I always give my "bottomless pit" bread and it seems to help. Biscuits, cornbread, and fresh from the oven bread are his favorites. For snacks, have you tried popcorn? Mine loves it and it seems to fill him up without costing a fortune. When we are eating a meal I make him wait before he can have seconds. I know it sounds mean, but a lot of times he eats so fast that the food hasn't even made it to his stomach and he wants more. lol 

Rice and pasta? They certainly fill me up.

HTH


----------



## Steve L. (Feb 23, 2004)

Judith said:


> My bean pole teen is eating me out of house and home. Groceries are hitting 600.00 per month for the 2 of us.

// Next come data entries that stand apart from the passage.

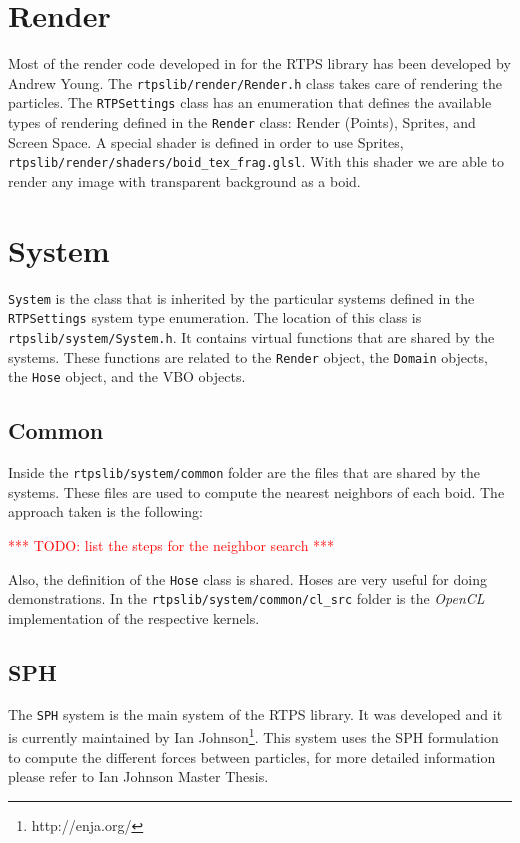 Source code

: \section{Render}
Most of the render code developed in for the RTPS library has been developed by Andrew Young. The \texttt{rtpslib/render/Render.h} class takes care of rendering the particles. The \texttt{RTPSettings} class has an enumeration that defines the available types of rendering defined in the \texttt{Render} class: Render (Points), Sprites, and Screen Space. A special shader is defined in order to use Sprites, \texttt{rtpslib/render/shaders/boid\_tex\_frag.glsl}. With this shader we are able to render any image with transparent background as a boid.

\section{System}
\texttt{System} is the class that is inherited by the particular systems defined in the \texttt{RTPSettings} system type enumeration. The location of this class is \texttt{rtpslib/system/System.h}. It contains virtual functions that are shared by the systems. These functions are related to the \texttt{Render} object,  the \texttt{Domain} objects, the \texttt{Hose} object, and the VBO objects.

\subsection{Common}
Inside the \texttt{rtpslib/system/common} folder are the files that are shared by the systems. These files are used to compute the nearest neighbors of each boid. The approach taken is the following:

\textcolor{red}{*** TODO:  list the steps for the neighbor search ***}

Also, the definition of the \texttt{Hose} class is shared. Hoses are very useful for doing demonstrations. In the \texttt{rtpslib/system/common/cl\_src} folder is the \textit{OpenCL} implementation of the respective kernels.

\subsection{SPH}
The \texttt{SPH} system is the main system of the RTPS library. It was developed and it is currently maintained by Ian Johnson\footnote{http://enja.org/}\cite{ianPaper}. This system uses the SPH formulation to compute the different forces between particles, for more detailed information please refer to Ian Johnson Master Thesis\cite{ianThesis}.

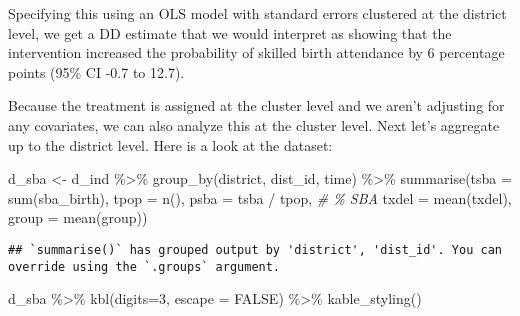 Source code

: \documentclass[
]{article}
\newenvironment{Shaded}{\begin{snugshade}}{\end{snugshade}}
\newcommand{\AttributeTok}[1]{\textcolor[rgb]{0.77,0.63,0.00}{#1}}
\newcommand{\CommentTok}[1]{\textcolor[rgb]{0.56,0.35,0.01}{\textit{#1}}}
\newcommand{\ConstantTok}[1]{\textcolor[rgb]{0.00,0.00,0.00}{#1}}
\newcommand{\DecValTok}[1]{\textcolor[rgb]{0.00,0.00,0.81}{#1}}
\newcommand{\FunctionTok}[1]{\textcolor[rgb]{0.00,0.00,0.00}{#1}}
\newcommand{\NormalTok}[1]{#1}
\newcommand{\OtherTok}[1]{\textcolor[rgb]{0.56,0.35,0.01}{#1}}
\newcommand{\SpecialCharTok}[1]{\textcolor[rgb]{0.00,0.00,0.00}{#1}}
\begin{document}
Specifying this using an OLS model with standard errors clustered at the
district level, we get a DD estimate that we would interpret as showing
that the intervention increased the probability of skilled birth
attendance by 6 percentage points (95\% CI -0.7 to 12.7).

Because the treatment is assigned at the cluster level and we aren't
adjusting for any covariates, we can also analyze this at the cluster
level. Next let's aggregate up to the district level. Here is a look at
the dataset:

\begin{Shaded}
\begin{Highlighting}[]
\NormalTok{d\_sba }\OtherTok{\textless{}{-}}\NormalTok{ d\_ind }\SpecialCharTok{\%\textgreater{}\%}
  \FunctionTok{group\_by}\NormalTok{(district, dist\_id, time) }\SpecialCharTok{\%\textgreater{}\%}
  \FunctionTok{summarise}\NormalTok{(}\AttributeTok{tsba =} \FunctionTok{sum}\NormalTok{(sba\_birth),}
         \AttributeTok{tpop =} \FunctionTok{n}\NormalTok{(),}
         \AttributeTok{psba =}\NormalTok{ tsba }\SpecialCharTok{/}\NormalTok{ tpop, }\CommentTok{\# \% SBA}
         \AttributeTok{txdel =} \FunctionTok{mean}\NormalTok{(txdel),}
         \AttributeTok{group =} \FunctionTok{mean}\NormalTok{(group))}
\end{Highlighting}
\end{Shaded}

\begin{verbatim}
## `summarise()` has grouped output by 'district', 'dist_id'. You can override using the `.groups` argument.
\end{verbatim}

\begin{Shaded}
\begin{Highlighting}[]
\NormalTok{d\_sba }\SpecialCharTok{\%\textgreater{}\%}
  \FunctionTok{kbl}\NormalTok{(}\AttributeTok{digits=}\DecValTok{3}\NormalTok{, }\AttributeTok{escape =} \ConstantTok{FALSE}\NormalTok{) }\SpecialCharTok{\%\textgreater{}\%}
  \FunctionTok{kable\_styling}\NormalTok{()}
\end{Highlighting}
\end{Shaded}
\end{document}
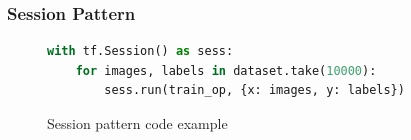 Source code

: 




\subsubsection{Session Pattern}\label{sec:session}

\begin{figure}[!ht]
\begin{lstlisting}[language=Python]
with tf.Session() as sess:
    for images, labels in dataset.take(10000):
        sess.run(train_op, {x: images, y: labels})
\end{lstlisting}
\caption{Session pattern code example}
\label{fig:sessionpattern}
\end{figure}

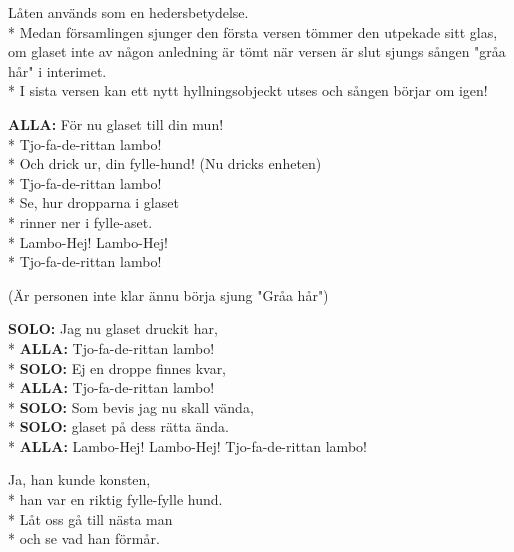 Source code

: \begin{SongText}[Lambo]
    \begin{SongInfo}
        Låten används som en hedersbetydelse.\\*%
        Medan församlingen sjunger den första versen tömmer den utpekade sitt glas, om glaset inte av någon anledning är tömt när versen är slut sjungs sången "gråa hår" i interimet.\\*%
        I sista versen kan ett nytt hyllningsobjeckt utses och sången börjar om igen!
    \end{SongInfo}
    \begin{SongVerse}
        \textbf{ALLA:} För nu glaset till din mun!\\*%
        Tjo-fa-de-rittan lambo!\\*%
        Och drick ur, din fylle-hund! (Nu dricks enheten)\\*%
        Tjo-fa-de-rittan lambo!\\*%
        Se, hur dropparna i glaset \\*%
        rinner ner i fylle-aset.\\*%
        Lambo-Hej! Lambo-Hej!\\*%
        Tjo-fa-de-rittan lambo!
    \end{SongVerse}
    \begin{SongVerse}
        (Är personen inte klar ännu börja sjung "Gråa hår")
    \end{SongVerse}
    \begin{SongVerse}
        \textbf{SOLO:} Jag nu glaset druckit har,\\*%
        \textbf{ALLA:} Tjo-fa-de-rittan lambo!\\*%
        \textbf{SOLO:} Ej en droppe finnes kvar,\\*%
        \textbf{ALLA:} Tjo-fa-de-rittan lambo!\\*%
        \textbf{SOLO:} Som bevis jag nu skall vända,\\*%
        \textbf{SOLO:} glaset på dess rätta ända.\\*%
        \textbf{ALLA:} Lambo-Hej! Lambo-Hej! Tjo-fa-de-rittan lambo!
    \end{SongVerse}
    \begin{SongVerse}
        Ja, han kunde konsten,\\*%
        han var en riktig fylle-fylle hund.\\*%
        Låt oss gå till nästa man\\*%
        och se vad han förmår.
    \end{SongVerse}
\end{SongText}
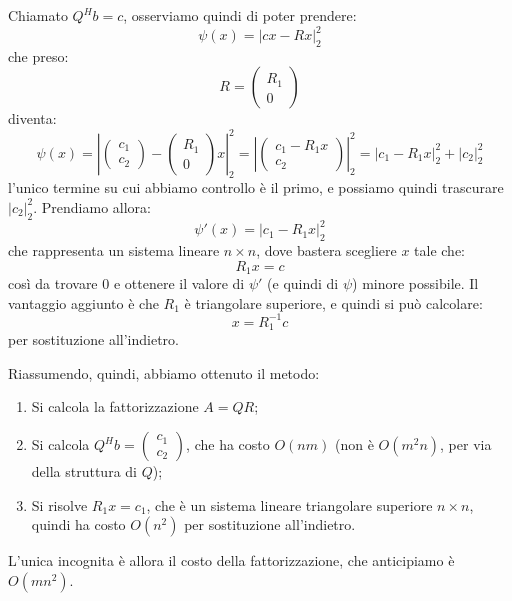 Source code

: \documentclass[a4paper,11pt]{article}
\begin{document}
Chiamato $Q^H b = c$, osserviamo quindi di poter prendere:
$$
\psi(x) = |cx - Rx|_2^2
$$
che preso:
	$$
R = \begin{pmatrix}
R_1 \\ 0
\end{pmatrix}
	$$
diventa:
$$
\psi(x) = \left| \begin{pmatrix}
	c_1 \\ c_2
\end{pmatrix} - \begin{pmatrix}
	R_1 \\ 0
\end{pmatrix} x \right|^2_2
=
\left|
\begin{pmatrix}
	c_1 - R_1 x \\ 
	c_2
\end{pmatrix}
\right|_2^2
=
\left|
	c_1 - R_1 x
\right|_2^2
+
|c_2|_2^2
$$
l'unico termine su cui abbiamo controllo è il primo, e possiamo quindi trascurare $|c_2|_2^2$.
Prendiamo allora:
$$
\psi'(x) = |c_1 - R_1 x|_2^2
$$
che rappresenta un sistema lineare $n \times n$, dove bastera scegliere $x$ tale che:
$$
R_1 x = c
$$
così da trovare 0 e ottenere il valore di $\psi'$ (e quindi di $\psi$) minore possibile.
Il vantaggio aggiunto è che $R_1$ è triangolare superiore, e quindi si può calcolare:
$$
x = R_1^{-1} c
$$
per sostituzione all'indietro.

Riassumendo, quindi, abbiamo ottenuto il metodo:
\begin{enumerate}
	\item Si calcola la fattorizzazione $A = QR$;
	\item Si calcola $Q^H b = \begin{pmatrix}
		c_1 \\ c_2
	\end{pmatrix}$, che ha costo $O(nm)$ (non è $O(m^2 n)$, per via della struttura di $Q$);
\item Si risolve $R_1 x = c_1$, che è un sistema lineare triangolare superiore $n \times n$, quindi ha costo $O(n^2)$ per sostituzione all'indietro.
\end{enumerate}

L'unica incognita è allora il costo della fattorizzazione, che anticipiamo è $O(mn^2)$.
\end{document}
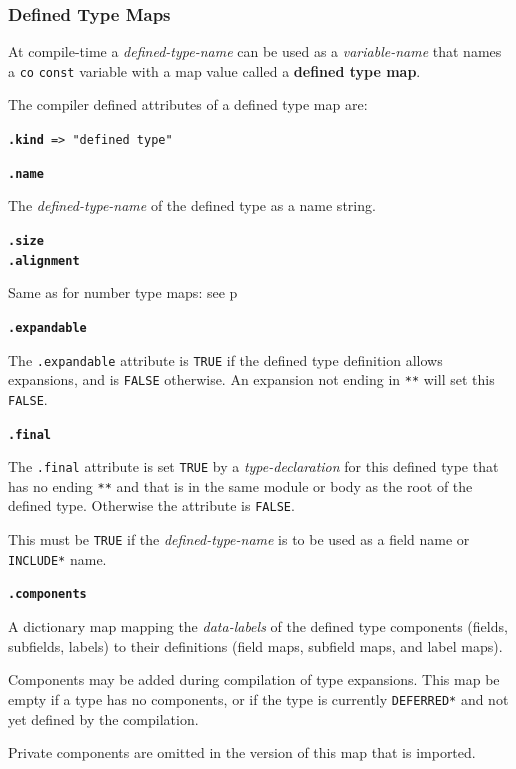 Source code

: \documentclass[12pt]{article}
\newcommand{\key}[1]{{\rm \bfseries #1}}
\newcommand{\ttkey}[1]{{\tt \bfseries #1}}
\newcommand{\pagref}[1]{p\pageref{#1}}
\newenvironment{indpar}[1][0.3in]%
	{\begin{list}{}%
		     {\setlength{\itemsep}{0in}%
		      \setlength{\topsep}{0in}%
		      \setlength{\parsep}{1ex}%
		      \setlength{\labelwidth}{#1}%
		      \setlength{\leftmargin}{#1}%
		      \addtolength{\leftmargin}{\labelsep}}%
	 \item}%
	{\end{list}}
\begin{document}
\subsubsection{Defined Type Maps}
\label{DEFINED-TYPE-MAPS}

At compile-time a {\em defined-type-name} can be used as a
{\em variable-name} that names a {\tt co} {\tt const} variable
with a map value called a \key{defined type map}.

The compiler defined attributes of a defined type map are:

{\tt \ttkey{.kind} => "defined type"}

\ttkey{.name}
\begin{indpar}
The {\em defined-type-name} of the defined type as a name string.
\end{indpar}

\ttkey{.size} \\
\ttkey{.alignment}
\begin{indpar}
Same as for number type maps: see \pagref{SIZE-AND-ALIGNMENT}
\end{indpar}

\ttkey{.expandable}
\begin{indpar}
The {\tt .expandable} attribute is {\tt TRUE} if the
defined type definition allows expansions, and is {\tt FALSE}
otherwise.  An expansion not ending in {\tt ***} will set
this {\tt FALSE}.
\end{indpar}

\ttkey{.final}
\begin{indpar}
The {\tt .final} attribute is set {\tt TRUE} by a {\em type-declaration}
for this defined type that has no
ending {\tt ***} and that is in the same module or body as
the root of the defined type.  Otherwise the attribute is
{\tt FALSE}.

This must be {\tt TRUE} if the {\em defined-type-name} is to be
used as a field name or {\tt *INCLUDE*} name.
\end{indpar}

\ttkey{.components}
\begin{indpar}
A dictionary map mapping the {\em data-labels} of the defined type
components (fields, subfields, labels) to their definitions
(field maps, subfield maps, and label maps).

Components may be added during compilation of type expansions.
This map be empty if a type has no components, or if the type is
currently {\tt *DEFERRED*} and not yet defined by the
compilation.

Private components are omitted in the version of this map
that is imported.
\end{indpar}
\end{document}

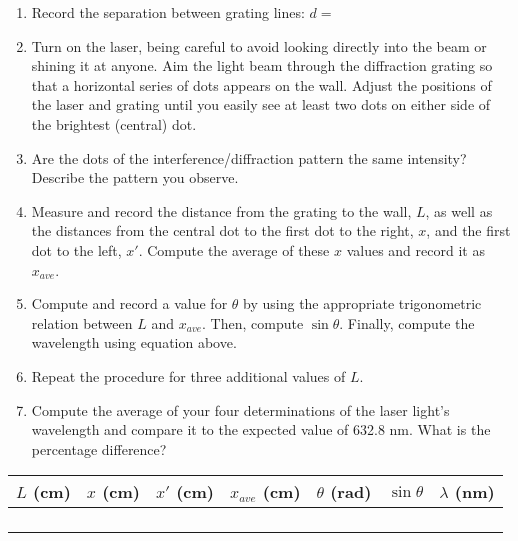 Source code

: \begin{enumerate}
\item Record the separation between grating lines: \( d= \)
\item Turn on the laser, being careful to avoid looking directly into the
beam or shining it at anyone. Aim the light beam through the diffraction
grating so that a horizontal series of dots appears on the wall. Adjust
the positions of the laser and grating until you easily see at least
two dots on either side of the brightest (central) dot.
\item Are the dots of the interference/diffraction pattern the same intensity?
Describe the pattern you observe.\vspace{15mm}

\item Measure and record the distance from the grating to the wall, $L$,
as well as the distances from the central dot to the first dot to
the right, $x$, and the first dot to the left, $x'$. Compute the average
of these $x$ values and record it as $x_{ave}$.
\item Compute and record a value for $\theta$ by using the appropriate trigonometric
relation between $L$ and $x_{ave}$. Then, compute $\sin \theta$. Finally,
compute the wavelength using equation above.
\item Repeat the procedure for three additional values of $L$.
\item Compute the average of your four determinations of the laser light's
wavelength and compare it to the expected value of 632.8 nm. What
is the percentage difference?\vspace{15mm}

\end{enumerate}
\vspace{0.3cm}
\begin{center}
\begin{tabular}{|c|c|c|c|c|c|c|}
\hline 
\( L \) (cm)&
\( x \) (cm)&
\( x' \) (cm)&
\( x_{ave} \) (cm)&
\( \theta  \) (rad)&
\( \sin \theta  \)&
\( \lambda  \) (nm)\\
\hline
\hline 
&
&
&
&
&
&
\\
\hline 
&
&
&
&
&
&
\\
\hline 
&
&
&
&
&
&
\\
\hline 
&
&
&
&
&
&
\\
\hline
\end{tabular}\vspace{0.3cm}

\end{center}
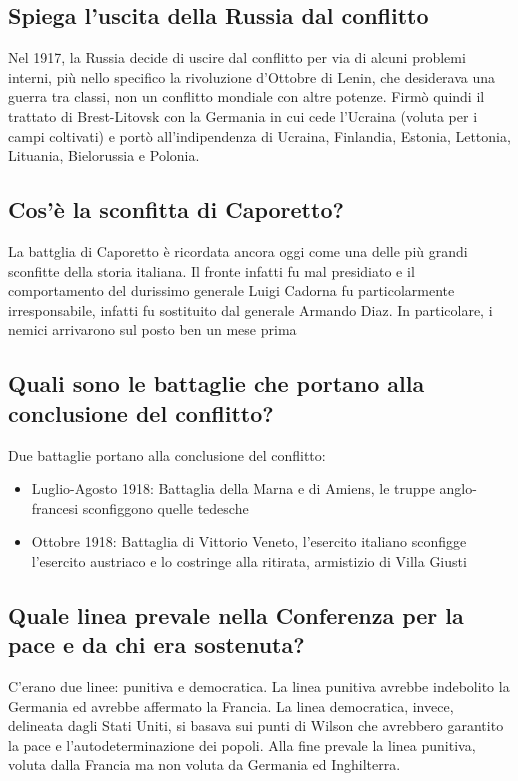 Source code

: \documentclass{article}
\begin{document}
\subsection{Spiega l'uscita della Russia dal conflitto}
Nel 1917, la Russia decide di uscire dal conflitto per via di alcuni problemi interni, più nello specifico la rivoluzione
d'Ottobre di Lenin, che desiderava una guerra tra classi, non un conflitto mondiale con altre potenze. Firmò quindi il
trattato di Brest-Litovsk con la Germania in cui cede l'Ucraina (voluta per i campi coltivati) e portò all'indipendenza
di Ucraina, Finlandia, Estonia, Lettonia, Lituania, Bielorussia e Polonia.

\subsection{Cos'è la sconfitta di Caporetto?}
La battglia di Caporetto è ricordata ancora oggi come una delle più grandi sconfitte della storia italiana. Il fronte infatti
fu mal presidiato e il comportamento del durissimo generale Luigi Cadorna fu particolarmente irresponsabile, infatti fu
sostituito dal generale Armando Diaz. In particolare, i nemici arrivarono sul posto ben un mese prima

\subsection{Quali sono le battaglie che portano alla conclusione del conflitto?}
Due battaglie portano alla conclusione del conflitto:
\begin{itemize}
    \item Luglio-Agosto 1918: Battaglia della Marna e di Amiens, le truppe anglo-francesi sconfiggono quelle tedesche
    \item Ottobre 1918: Battaglia di Vittorio Veneto, l'esercito italiano sconfigge l'esercito austriaco e lo costringe
          alla ritirata, armistizio di Villa Giusti
\end{itemize}

\subsection{Quale linea prevale nella Conferenza per la pace e da chi era sostenuta?}
C'erano due linee: punitiva e democratica. La linea punitiva avrebbe indebolito la Germania ed avrebbe affermato la Francia.
La linea democratica, invece, delineata dagli Stati Uniti, si basava sui punti di Wilson che avrebbero garantito la pace e
l'autodeterminazione dei popoli. Alla fine prevale la linea punitiva, voluta dalla Francia ma non voluta da Germania ed
Inghilterra.
\end{document}
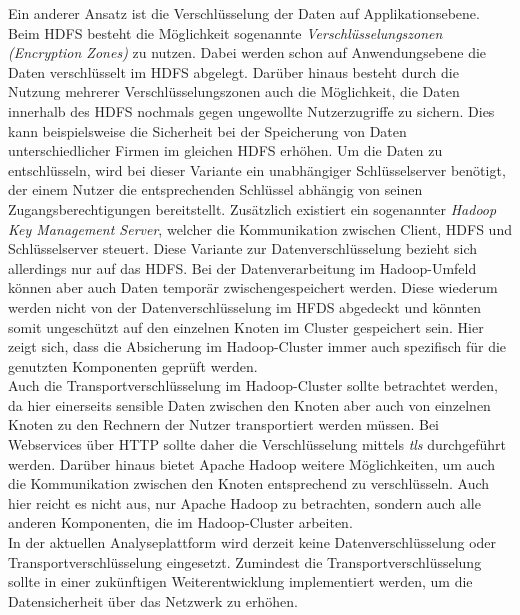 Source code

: \noindent
Ein anderer Ansatz ist die Verschlüsselung der Daten auf Applikationsebene. Beim HDFS besteht die Möglichkeit sogenannte \textit{Verschlüsselungszonen (Encryption Zones)} zu nutzen. Dabei werden schon auf Anwendungsebene die Daten verschlüsselt im HDFS abgelegt. Darüber hinaus besteht durch die Nutzung mehrerer Verschlüsselungszonen auch die Möglichkeit, die Daten innerhalb des HDFS nochmals gegen ungewollte Nutzerzugriffe zu sichern. Dies kann beispielsweise die Sicherheit bei der Speicherung von Daten unterschiedlicher Firmen im gleichen HDFS erhöhen. Um die Daten zu entschlüsseln, wird bei dieser Variante ein unabhängiger Schlüsselserver benötigt, der einem Nutzer die entsprechenden Schlüssel abhängig von seinen Zugangsberechtigungen bereitstellt. Zusätzlich existiert ein sogenannter \textit{Hadoop Key Management Server}, welcher die Kommunikation zwischen Client, HDFS und Schlüsselserver steuert.\cite[S. 192-200]{hadoop_security}
Diese Variante zur Datenverschlüsselung bezieht sich allerdings nur auf das HDFS. Bei der Datenverarbeitung im Hadoop-Umfeld können aber auch Daten temporär zwischengespeichert werden. Diese wiederum werden nicht von der Datenverschlüsselung im HFDS abgedeckt und könnten somit ungeschützt auf den einzelnen Knoten im Cluster gespeichert sein. Hier zeigt sich, dass die Absicherung im Hadoop-Cluster immer auch spezifisch für die genutzten Komponenten geprüft werden. \\

\noindent
Auch die Transportverschlüsselung im Hadoop-Cluster sollte betrachtet werden, da hier einerseits sensible Daten zwischen den Knoten aber auch von einzelnen Knoten zu den Rechnern der Nutzer transportiert werden müssen. Bei Webservices über HTTP sollte daher die Verschlüsselung mittels \textit{\gls{tls}} durchgeführt werden. Darüber hinaus bietet Apache Hadoop weitere Möglichkeiten, um auch die Kommunikation zwischen den Knoten entsprechend zu verschlüsseln. Auch hier reicht es nicht aus, nur Apache Hadoop zu betrachten, sondern auch alle anderen Komponenten, die im Hadoop-Cluster arbeiten. \cite[S. 207-216]{hadoop_security}\\

\noindent
In der aktuellen Analyseplattform wird derzeit keine Datenverschlüsselung oder Transportverschlüsselung eingesetzt. Zumindest die Transportverschlüsselung sollte in einer zukünftigen Weiterentwicklung implementiert werden, um die Datensicherheit über das Netzwerk zu erhöhen.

He is never full ( tapeworm anyone,,, kidding) We do not purchase any expensive snaky stuff and i make everything. Help he claims bread isnt filling and of course this is the cheapest thing I can make... arrrg Filling ideas anyone. (preferably meals that won't make me fatter in the process


$600.00 per month is $20 _a day_. I've been putting together some preps, and for $20, I can buy 20# of rice, and 10# of beans. Are you trying to say that your son can eat 15# of _uncooked_ rice and beans every day? That's over 20,000 calories!


----------



## Judith (Jan 10, 2003)

Yup he drinks 2 4 litres of milk daily at 4.79 a piece a dozen eggs cheapest I can buy are 3.00 per dozen. And then meals on top of his snacking. So add oatmeal for breakfast, 2-3 sandwiches with meat or peanut butter throughout the day then whatever I make for supper. Usually a pound of hamburger and some type of pasta ,rice or potatoes. The kid is 125 pounds soaking wet so i have no idea where he is putting it....


----------



## Nicole Irene (Jun 12, 2011)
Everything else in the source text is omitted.